[DATA EXTRACT]
= = =

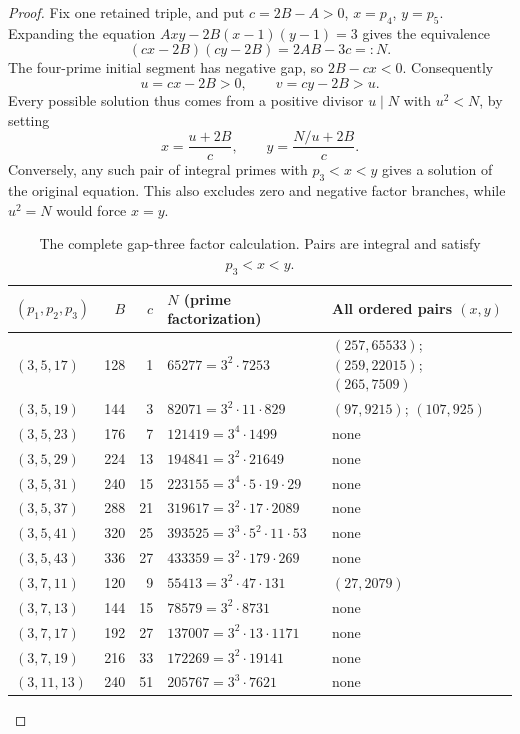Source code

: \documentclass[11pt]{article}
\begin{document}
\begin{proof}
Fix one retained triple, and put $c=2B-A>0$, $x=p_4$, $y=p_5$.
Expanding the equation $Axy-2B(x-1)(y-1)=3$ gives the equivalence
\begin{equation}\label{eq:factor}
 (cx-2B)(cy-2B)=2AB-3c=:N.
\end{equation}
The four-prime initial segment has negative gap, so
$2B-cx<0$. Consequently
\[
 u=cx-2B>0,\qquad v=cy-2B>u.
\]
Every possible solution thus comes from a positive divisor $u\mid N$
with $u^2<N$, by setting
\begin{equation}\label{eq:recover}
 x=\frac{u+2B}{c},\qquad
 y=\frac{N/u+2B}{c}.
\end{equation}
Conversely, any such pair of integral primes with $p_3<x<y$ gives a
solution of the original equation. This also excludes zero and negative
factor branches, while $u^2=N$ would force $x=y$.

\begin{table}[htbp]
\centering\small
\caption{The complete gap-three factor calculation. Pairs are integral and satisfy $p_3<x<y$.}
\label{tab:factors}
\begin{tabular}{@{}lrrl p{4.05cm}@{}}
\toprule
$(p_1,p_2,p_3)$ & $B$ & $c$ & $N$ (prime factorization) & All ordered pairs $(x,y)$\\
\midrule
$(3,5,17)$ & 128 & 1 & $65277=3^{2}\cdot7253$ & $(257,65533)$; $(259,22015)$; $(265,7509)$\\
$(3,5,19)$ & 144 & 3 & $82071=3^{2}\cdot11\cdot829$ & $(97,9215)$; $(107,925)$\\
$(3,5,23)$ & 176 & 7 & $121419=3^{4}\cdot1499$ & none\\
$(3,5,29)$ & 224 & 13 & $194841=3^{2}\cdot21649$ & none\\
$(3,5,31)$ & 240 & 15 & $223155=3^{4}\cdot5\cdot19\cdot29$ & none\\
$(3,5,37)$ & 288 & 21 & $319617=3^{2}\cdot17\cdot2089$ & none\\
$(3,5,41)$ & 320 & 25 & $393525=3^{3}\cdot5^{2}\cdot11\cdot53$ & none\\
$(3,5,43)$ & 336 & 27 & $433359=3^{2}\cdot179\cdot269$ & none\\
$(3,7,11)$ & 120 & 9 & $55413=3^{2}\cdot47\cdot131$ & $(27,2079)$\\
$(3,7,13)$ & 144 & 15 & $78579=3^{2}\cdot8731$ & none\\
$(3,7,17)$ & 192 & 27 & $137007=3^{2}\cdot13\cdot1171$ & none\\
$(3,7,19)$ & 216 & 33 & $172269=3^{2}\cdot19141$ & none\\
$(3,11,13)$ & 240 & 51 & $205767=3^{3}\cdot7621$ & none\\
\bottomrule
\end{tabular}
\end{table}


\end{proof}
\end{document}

= = =

[WHAT THE EXERCISE ASKS] Return a copy of each line of the material that holds the word "integral".

[PROBLEM SOLUTION]
Conversely, any such pair of integral primes with $p_3<x<y$ gives a
\caption{The complete gap-three factor calculation. Pairs are integral and satisfy $p_3<x<y$.}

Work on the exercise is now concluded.